The Problem: It’s always a struggle to find out what people really think.
The Solution: Replace focus groups with comedy sessions to get a true insight.
During a course at London Business School, after a student in the class made an observation and the whole class laughed, the professor said that such laughter was a good sign that everyone in the room was thinking the same way, but afraid to say it, perhaps for fear of looking stupid.
Although focus groups have produced some useful insights, they have also produced plenty of failures, with people often saying things they don’t mean.
Polling has also been subject to failure, including ‘shy Tories’ in the UK not admitting they were going to vote Conservative at the next general election, which distorted the poll results.
Research has shown that Google trends can offer a good insight into how people really think, one of the few places where they will ask the questions they aren’t willing to do so in public (especially if they are on private browsing!).
I think there is another way.
Based on that first observation at London Business School, we should be using comedy to work out how people feel.
![](https://static.wixstatic.com/media/11062b_63fa585c0243458abb0565dac6117fd3~mv2.jpg/v1/fill/w_980,h_653,al_c,q_85,usm_0.66_1.00_0.01,enc_auto/11062b_63fa585c0243458abb0565dac6117fd3~mv2.jpg)
Successful jokes have to reflect what people are thinking, they have to make sense in their lives, and they have to do so at scale.
Want to know what people think of your brand?
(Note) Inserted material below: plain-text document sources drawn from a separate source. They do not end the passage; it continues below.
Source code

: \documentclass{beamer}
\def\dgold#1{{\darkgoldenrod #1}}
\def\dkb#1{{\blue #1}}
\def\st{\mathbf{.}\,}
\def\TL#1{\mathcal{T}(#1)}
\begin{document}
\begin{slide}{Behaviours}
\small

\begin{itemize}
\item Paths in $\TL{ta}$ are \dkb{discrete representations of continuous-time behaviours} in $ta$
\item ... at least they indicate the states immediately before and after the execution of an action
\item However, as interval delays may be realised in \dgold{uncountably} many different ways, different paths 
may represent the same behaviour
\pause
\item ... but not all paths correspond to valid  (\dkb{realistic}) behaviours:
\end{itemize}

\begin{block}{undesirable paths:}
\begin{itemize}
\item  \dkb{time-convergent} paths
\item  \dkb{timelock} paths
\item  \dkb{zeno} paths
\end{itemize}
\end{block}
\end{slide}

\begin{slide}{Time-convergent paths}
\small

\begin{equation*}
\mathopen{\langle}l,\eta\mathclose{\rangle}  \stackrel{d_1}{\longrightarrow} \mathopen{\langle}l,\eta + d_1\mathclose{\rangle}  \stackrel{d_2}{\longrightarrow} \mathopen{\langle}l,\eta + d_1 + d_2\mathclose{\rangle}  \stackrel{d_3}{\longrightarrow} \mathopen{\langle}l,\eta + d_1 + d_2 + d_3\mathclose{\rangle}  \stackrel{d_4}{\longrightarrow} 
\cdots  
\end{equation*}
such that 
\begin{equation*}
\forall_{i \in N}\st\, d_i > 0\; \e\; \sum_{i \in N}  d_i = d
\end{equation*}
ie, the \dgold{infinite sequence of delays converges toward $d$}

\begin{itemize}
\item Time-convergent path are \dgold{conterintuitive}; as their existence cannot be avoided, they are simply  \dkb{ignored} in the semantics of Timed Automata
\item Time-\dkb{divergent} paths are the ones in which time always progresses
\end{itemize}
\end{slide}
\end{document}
Ask a comedian to make jokes about it and see which ones get the most laughs. Or get influencers to produce funny memes online and see which ones get the most shares and likes.
Want to know if people will buy a product? Make a joke about how the people you think would need or want the product behave without it and see if people laugh, and the punchline becomes, ‘why don’t they just use [insert your product here]’.
If there are nods in the audience, it’s likely to be worth producing the product. If it’s blank stares and silence then it’s back to the drawing board.
The advantage of using comedians for market research is that people don’t know they’re being researched, so they react more honestly.
And it costs less; instead of paying people to attend a focus group, they pay you to attend the comedy show.
Cheaper, better, and more honest customer feedback, what company wouldn’t want that?
Now you know that if you answer 'my company' to the above line and people laugh, it's time to move jobs!